Dolly's place and Aunt Debby's had been properly set down on Hiel's stage-book for the next morning at six o'clock; and now remained only an evening of last words.

So Dolly sits by her father in his study, where from infancy she has retreated for pleasant quiet hours, where even the books she never read seem to her like familiar friends from the number of times she has pondered the titles upon their backs. And now, though she wants to go, and feels the fluttering eagerness of the young bird, who has wings to use and would like to try the free air, yet the first flight from the nest is a little fearful. Boston is a long way off—three long days—and Dolly has never been farther from Poganuc than she has ridden by her father's side in the old chaise; so that the very journey has as much importance in her eyes as fifty years later a modern young lady will attach to a voyage to England.

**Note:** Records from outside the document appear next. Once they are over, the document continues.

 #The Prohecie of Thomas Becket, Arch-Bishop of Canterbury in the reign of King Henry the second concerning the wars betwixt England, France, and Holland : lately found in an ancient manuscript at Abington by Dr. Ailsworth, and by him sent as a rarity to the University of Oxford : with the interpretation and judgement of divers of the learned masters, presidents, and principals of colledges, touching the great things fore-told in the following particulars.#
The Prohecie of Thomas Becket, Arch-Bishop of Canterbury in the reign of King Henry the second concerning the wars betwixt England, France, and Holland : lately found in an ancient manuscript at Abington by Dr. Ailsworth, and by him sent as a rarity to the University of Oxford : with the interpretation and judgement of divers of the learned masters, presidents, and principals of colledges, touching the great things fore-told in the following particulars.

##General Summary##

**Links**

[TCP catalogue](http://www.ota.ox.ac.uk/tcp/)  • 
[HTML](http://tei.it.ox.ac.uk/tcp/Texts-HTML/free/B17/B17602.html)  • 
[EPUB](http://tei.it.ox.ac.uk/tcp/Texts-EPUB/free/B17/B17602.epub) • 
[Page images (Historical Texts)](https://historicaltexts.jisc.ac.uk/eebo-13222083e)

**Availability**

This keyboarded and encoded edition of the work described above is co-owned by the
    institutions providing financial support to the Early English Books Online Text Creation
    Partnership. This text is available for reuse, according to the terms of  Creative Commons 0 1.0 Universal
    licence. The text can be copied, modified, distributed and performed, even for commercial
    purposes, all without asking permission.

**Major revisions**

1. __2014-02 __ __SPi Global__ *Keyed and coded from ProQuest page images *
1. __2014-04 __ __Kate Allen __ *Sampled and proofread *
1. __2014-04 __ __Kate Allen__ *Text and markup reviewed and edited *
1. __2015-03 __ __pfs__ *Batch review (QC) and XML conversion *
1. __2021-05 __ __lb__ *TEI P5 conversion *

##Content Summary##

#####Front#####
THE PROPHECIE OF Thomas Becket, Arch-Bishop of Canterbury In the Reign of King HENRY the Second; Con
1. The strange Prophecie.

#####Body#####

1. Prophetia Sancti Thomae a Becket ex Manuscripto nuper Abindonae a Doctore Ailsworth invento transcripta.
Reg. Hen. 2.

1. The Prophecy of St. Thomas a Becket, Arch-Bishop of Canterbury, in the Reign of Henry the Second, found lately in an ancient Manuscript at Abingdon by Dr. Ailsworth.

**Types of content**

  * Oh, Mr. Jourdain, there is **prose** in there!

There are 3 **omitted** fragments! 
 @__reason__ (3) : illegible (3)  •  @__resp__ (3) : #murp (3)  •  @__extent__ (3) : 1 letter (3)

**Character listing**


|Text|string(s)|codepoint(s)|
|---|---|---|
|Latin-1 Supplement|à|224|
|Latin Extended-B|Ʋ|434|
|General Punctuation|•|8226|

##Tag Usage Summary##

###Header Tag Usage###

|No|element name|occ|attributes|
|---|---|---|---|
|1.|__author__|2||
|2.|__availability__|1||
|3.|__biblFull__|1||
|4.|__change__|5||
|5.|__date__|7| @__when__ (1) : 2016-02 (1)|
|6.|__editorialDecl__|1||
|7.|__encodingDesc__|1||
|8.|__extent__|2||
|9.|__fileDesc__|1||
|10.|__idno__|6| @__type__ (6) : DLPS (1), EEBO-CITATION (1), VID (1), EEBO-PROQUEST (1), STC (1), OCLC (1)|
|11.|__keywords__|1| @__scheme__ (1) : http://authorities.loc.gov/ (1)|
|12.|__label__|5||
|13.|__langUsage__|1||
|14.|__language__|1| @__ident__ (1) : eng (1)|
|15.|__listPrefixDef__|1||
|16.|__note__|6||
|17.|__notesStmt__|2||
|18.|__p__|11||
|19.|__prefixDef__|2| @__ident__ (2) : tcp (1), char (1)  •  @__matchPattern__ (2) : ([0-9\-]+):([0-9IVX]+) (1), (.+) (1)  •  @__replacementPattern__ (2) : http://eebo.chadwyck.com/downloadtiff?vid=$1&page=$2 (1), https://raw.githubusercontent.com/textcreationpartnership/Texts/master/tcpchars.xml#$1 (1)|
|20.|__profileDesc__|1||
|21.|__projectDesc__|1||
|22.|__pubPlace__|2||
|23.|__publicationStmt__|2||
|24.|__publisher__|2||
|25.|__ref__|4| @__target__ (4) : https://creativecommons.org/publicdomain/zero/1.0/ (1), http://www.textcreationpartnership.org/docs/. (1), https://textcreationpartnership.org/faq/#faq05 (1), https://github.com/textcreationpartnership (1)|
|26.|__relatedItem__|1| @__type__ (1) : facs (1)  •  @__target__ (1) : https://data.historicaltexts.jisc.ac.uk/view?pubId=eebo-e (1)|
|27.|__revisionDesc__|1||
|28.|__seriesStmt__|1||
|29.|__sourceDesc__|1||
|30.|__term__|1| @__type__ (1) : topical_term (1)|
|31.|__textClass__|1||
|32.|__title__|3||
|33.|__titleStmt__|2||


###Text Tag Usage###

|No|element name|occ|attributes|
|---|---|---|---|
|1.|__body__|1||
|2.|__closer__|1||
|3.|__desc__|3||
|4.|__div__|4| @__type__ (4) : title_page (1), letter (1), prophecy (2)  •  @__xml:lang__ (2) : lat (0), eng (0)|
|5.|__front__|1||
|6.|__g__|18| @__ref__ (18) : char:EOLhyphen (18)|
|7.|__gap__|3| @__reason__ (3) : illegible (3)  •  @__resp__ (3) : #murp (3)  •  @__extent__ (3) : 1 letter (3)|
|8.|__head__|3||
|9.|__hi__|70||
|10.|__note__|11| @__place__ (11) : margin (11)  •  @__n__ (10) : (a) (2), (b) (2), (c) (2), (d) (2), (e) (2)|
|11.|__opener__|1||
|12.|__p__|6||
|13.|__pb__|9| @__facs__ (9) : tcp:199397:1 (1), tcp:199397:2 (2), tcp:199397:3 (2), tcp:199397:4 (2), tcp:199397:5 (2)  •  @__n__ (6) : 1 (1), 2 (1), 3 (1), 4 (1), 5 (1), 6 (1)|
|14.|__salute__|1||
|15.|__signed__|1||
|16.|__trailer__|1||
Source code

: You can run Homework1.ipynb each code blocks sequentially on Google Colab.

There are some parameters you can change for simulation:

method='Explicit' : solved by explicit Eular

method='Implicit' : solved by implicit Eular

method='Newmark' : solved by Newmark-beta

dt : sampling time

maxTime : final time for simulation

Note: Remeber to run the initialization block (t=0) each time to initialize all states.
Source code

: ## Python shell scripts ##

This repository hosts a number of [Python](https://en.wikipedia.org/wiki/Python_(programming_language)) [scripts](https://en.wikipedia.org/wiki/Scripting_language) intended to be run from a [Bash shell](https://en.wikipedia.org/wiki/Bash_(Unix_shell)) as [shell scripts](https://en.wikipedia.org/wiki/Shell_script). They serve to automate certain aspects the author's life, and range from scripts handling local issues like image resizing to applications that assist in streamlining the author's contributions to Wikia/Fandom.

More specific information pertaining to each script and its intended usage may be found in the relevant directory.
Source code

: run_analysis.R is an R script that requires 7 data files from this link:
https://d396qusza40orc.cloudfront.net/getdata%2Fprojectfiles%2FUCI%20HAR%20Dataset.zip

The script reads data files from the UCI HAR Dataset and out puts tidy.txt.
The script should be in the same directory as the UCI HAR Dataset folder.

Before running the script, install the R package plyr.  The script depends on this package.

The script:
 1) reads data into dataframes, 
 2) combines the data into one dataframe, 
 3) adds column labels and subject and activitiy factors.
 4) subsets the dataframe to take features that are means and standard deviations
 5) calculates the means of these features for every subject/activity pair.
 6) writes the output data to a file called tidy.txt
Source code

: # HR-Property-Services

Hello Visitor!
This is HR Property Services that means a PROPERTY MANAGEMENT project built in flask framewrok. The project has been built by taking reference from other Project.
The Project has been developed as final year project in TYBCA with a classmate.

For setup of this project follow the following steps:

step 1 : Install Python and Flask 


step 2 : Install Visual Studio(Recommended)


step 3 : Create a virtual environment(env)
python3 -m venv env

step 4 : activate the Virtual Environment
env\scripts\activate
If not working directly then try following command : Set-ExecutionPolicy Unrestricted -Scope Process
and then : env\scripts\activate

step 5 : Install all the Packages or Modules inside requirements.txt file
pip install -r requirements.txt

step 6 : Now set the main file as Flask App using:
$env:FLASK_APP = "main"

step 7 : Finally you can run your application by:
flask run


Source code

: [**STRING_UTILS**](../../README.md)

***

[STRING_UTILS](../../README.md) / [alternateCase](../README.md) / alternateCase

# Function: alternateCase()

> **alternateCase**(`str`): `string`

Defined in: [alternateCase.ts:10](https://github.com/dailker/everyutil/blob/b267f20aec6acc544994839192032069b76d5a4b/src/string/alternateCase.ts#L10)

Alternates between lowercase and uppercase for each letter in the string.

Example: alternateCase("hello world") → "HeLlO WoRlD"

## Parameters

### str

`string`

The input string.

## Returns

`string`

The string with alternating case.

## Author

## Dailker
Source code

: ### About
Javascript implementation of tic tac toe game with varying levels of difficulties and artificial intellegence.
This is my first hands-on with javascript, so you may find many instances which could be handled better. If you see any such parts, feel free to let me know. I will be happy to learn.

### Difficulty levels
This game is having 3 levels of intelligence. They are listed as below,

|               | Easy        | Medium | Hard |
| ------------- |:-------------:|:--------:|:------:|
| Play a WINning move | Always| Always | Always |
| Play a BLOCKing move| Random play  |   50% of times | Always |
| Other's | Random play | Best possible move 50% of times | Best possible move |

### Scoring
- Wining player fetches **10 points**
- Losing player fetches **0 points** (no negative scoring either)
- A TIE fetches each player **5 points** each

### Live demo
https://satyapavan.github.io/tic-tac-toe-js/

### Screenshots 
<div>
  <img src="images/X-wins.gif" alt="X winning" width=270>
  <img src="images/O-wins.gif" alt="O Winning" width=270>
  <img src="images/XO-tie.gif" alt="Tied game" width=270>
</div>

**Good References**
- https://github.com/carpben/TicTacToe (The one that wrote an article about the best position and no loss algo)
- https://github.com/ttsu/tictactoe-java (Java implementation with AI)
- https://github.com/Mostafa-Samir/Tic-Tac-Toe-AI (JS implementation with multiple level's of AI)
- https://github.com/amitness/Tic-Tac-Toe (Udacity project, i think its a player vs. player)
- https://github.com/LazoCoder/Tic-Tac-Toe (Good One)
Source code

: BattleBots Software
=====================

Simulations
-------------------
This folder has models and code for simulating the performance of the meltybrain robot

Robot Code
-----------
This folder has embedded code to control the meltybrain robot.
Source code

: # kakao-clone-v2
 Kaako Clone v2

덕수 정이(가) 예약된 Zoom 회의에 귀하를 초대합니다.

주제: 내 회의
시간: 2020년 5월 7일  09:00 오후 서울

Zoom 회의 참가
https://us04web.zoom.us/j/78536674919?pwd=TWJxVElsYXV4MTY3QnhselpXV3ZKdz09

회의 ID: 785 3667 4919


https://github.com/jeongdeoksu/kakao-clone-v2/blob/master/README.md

"My daughter," said the Doctor, "I know you will have a pleasant time; I hope, a profitable one. Your aunt is a good woman. I have great confidence in her affection for you; your own mother could not feel more sincere desire for your happiness. And your grandmother is an eminently godly woman. Of course, while with them you will attend the services of the Episcopal Church; for that you have my cordial consent and willingness. The liturgy of the church is full of devout feelings, and the Thirty-nine Articles (with some few slight exceptions) are a very excellent statement of truth. In adopting the spirit and language of the prayers in the service you cannot go amiss; very excellent Christians have been nourished and brought up upon them. So have no hesitation about uniting in all Christian exercises with your relatives in Boston."

"Oh, Papa, I am almost sorry I am going," said Dolly, impulsively. "My home has been always so happy, I feel almost afraid to leave it. It seems as if I ought not to leave you and Mother alone."

The Doctor smiled and stroked her hair gently in an absent way. "We shall miss you, dear child, of course; you are the last bird in the nest, but your mother and I are quite sure it is for the best."

And then the conversation wandered back over many a pleasant field of the past—over walks and talks and happy hours long gone; over the plans and hopes and wishes for her brothers that Dolly had felt proud to be old enough to share; until the good man's voice sometimes would grow husky as he spoke and Dolly's long eye-lashes were wet and tearful. It was the kind of pleasant little summer rain of tears that comes so easily to young eyes that have never known what real sorrow is.

And when Dolly after her conference came to bid her mother good-night, she fell upon her neck and wept for reasons she could scarce explain herself.

"I should like to know what you've been saying to Dolly," said Mrs. Cushing to the Doctor, suddenly appearing at the study-door.

"Saying to Dolly?" exclaimed the Doctor, looking up dreamily, "why, nothing particular."

"Well, you've made her cry. I declare! you men have no kind of idea how to talk to a girl."

The Doctor at first looked amazed, and then an amused expression passed slowly over his face. He drew his wife down beside him and passing his arm around her said significantly,

"There was a girl, once, who thought I knew how to talk to her—but that is a good many years ago."

Mrs. Cushing laughed, and blushed, and said, "Oh, nonsense!"

But the Doctor looked triumphant.

"As to Dolly," he said, "never fear. She's a tender-hearted little thing, and made herself cry thinking that we should be lonesome, and a dozen other little pretty kindly things that set her tears going. She's a precious child, and we shall miss her. I have settled her mind as to the church question."